SUPPLIED DATA START

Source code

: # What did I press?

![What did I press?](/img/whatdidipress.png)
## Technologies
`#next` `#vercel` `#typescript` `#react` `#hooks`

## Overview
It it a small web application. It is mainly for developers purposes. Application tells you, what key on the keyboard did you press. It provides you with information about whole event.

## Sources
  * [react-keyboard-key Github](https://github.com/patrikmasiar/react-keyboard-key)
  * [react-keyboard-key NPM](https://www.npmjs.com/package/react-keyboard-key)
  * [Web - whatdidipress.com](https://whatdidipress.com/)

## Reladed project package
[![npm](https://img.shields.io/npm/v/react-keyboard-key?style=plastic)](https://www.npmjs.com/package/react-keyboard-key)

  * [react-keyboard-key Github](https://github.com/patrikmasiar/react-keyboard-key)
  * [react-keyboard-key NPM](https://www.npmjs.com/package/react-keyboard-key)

SUPPLIED DATA END
SUPPLIED DATA START

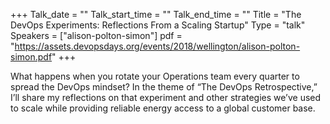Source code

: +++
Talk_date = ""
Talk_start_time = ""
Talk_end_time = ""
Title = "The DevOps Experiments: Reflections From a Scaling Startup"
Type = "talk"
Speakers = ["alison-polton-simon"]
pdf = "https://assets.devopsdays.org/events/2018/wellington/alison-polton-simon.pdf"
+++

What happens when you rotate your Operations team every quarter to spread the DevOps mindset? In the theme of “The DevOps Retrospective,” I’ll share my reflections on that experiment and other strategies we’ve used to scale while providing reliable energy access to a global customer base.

SUPPLIED DATA END
SUPPLIED DATA START

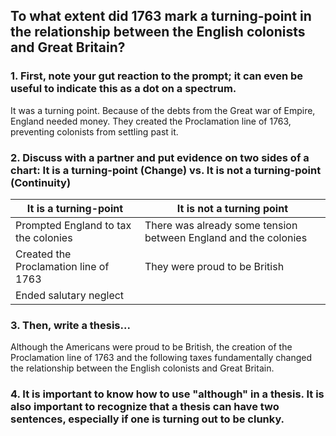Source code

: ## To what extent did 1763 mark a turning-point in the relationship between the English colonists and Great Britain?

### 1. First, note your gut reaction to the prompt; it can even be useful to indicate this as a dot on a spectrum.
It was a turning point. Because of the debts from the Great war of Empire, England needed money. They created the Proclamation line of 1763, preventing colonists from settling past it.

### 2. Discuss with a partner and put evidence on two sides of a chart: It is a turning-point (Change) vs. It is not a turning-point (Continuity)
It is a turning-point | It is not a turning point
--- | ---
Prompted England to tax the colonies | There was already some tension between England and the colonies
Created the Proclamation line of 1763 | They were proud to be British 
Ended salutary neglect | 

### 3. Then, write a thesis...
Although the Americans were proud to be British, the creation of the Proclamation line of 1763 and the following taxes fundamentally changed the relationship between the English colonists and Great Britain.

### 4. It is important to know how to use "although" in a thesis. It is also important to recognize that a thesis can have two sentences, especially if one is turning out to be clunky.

SUPPLIED DATA END

TASK DIRECTIONS |
Find every line in the records that contains the word "alison"; copy those lines.

ANSWER TO THE PROBLEM |
Speakers = ["alison-polton-simon"]
pdf = "https://assets.devopsdays.org/events/2018/wellington/alison-polton-simon.pdf"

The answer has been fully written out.